┌─ Data for the task
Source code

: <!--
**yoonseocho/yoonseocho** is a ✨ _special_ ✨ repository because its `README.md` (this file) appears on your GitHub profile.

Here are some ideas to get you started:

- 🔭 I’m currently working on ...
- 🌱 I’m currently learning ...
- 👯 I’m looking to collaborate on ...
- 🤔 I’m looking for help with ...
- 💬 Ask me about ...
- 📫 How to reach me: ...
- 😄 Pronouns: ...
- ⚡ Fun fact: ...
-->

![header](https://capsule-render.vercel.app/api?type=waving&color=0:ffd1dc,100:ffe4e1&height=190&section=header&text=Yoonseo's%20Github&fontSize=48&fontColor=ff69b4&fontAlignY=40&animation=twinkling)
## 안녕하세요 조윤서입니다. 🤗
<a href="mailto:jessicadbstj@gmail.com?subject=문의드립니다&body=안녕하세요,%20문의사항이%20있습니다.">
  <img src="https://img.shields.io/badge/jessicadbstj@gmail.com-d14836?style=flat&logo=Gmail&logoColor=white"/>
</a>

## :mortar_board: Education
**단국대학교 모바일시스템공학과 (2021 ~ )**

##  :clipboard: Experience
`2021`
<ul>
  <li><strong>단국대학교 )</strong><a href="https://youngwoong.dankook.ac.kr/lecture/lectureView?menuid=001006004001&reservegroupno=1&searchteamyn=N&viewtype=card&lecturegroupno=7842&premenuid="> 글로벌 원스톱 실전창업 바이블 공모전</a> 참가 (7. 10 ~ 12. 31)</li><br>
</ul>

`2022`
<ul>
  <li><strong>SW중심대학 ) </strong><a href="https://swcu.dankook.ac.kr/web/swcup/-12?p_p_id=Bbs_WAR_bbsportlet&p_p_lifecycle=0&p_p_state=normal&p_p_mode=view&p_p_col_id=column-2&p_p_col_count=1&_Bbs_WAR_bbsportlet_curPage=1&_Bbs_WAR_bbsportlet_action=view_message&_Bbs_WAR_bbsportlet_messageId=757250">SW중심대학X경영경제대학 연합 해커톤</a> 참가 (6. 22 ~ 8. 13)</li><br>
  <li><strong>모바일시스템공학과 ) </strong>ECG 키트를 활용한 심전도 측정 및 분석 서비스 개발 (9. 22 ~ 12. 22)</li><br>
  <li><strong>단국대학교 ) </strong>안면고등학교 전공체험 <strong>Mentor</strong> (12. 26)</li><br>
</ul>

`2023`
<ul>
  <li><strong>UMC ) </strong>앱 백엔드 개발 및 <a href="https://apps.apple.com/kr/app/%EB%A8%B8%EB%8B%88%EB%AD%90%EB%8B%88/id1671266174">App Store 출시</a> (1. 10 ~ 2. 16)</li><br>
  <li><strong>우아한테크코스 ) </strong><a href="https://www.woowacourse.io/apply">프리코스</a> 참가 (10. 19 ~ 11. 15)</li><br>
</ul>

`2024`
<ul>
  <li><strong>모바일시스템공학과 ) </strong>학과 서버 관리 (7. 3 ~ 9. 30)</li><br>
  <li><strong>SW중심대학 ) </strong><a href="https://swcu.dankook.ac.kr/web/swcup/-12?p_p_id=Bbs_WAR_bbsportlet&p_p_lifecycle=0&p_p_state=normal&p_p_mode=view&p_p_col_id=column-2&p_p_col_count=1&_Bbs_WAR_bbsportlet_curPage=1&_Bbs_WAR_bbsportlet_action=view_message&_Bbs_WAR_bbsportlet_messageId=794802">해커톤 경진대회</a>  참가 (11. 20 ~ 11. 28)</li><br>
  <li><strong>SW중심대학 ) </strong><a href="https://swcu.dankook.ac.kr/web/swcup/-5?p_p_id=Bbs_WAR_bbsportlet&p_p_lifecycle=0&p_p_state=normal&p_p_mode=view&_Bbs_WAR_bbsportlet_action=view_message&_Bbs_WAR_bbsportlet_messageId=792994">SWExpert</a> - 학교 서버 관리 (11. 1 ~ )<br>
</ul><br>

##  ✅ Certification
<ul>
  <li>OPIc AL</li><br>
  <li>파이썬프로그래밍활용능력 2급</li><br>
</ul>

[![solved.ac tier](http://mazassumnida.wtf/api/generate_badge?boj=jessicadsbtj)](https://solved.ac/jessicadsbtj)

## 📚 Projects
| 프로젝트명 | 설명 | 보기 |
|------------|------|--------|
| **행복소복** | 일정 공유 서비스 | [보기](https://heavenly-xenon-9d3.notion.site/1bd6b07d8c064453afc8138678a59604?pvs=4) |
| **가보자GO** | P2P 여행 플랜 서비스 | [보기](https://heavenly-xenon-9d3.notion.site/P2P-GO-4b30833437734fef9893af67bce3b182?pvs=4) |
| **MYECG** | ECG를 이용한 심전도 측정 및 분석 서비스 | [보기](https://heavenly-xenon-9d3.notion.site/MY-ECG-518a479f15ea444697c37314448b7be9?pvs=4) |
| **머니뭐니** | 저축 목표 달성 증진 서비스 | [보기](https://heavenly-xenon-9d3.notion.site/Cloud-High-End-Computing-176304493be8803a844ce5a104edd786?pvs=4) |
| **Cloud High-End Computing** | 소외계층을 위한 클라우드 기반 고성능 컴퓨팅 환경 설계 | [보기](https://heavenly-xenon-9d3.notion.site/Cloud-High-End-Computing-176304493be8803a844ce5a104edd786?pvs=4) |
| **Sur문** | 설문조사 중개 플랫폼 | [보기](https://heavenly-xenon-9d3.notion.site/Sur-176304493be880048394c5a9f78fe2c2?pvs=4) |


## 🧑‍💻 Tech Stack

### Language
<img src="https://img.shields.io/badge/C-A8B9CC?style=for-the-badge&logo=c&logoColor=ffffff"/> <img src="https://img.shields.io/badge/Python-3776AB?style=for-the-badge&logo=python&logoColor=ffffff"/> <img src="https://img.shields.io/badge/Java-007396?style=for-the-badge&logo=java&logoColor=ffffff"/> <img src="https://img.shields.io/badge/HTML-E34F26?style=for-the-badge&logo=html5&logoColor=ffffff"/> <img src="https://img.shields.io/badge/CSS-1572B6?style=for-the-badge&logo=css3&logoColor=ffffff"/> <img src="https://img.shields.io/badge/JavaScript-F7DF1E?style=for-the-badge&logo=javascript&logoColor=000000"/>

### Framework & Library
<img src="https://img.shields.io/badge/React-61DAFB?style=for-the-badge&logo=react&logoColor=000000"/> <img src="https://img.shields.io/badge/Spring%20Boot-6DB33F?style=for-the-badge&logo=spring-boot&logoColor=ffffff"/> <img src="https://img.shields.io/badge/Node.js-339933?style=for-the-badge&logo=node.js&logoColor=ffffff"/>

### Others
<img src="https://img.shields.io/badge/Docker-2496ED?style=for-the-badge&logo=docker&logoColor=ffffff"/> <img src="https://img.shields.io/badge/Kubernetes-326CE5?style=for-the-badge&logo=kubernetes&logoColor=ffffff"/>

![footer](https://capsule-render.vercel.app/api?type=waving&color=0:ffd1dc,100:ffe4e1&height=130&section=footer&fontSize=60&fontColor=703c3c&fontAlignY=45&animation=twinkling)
└─
Task details: Using the material above, find each line that holds "capsule" and copy that line.

Written solution:
![header](https://capsule-render.vercel.app/api?type=waving&color=0:ffd1dc,100:ffe4e1&height=190&section=header&text=Yoonseo's%20Github&fontSize=48&fontColor=ff69b4&fontAlignY=40&animation=twinkling)
![footer](https://capsule-render.vercel.app/api?type=waving&color=0:ffd1dc,100:ffe4e1&height=130&section=footer&fontSize=60&fontColor=703c3c&fontAlignY=45&animation=twinkling)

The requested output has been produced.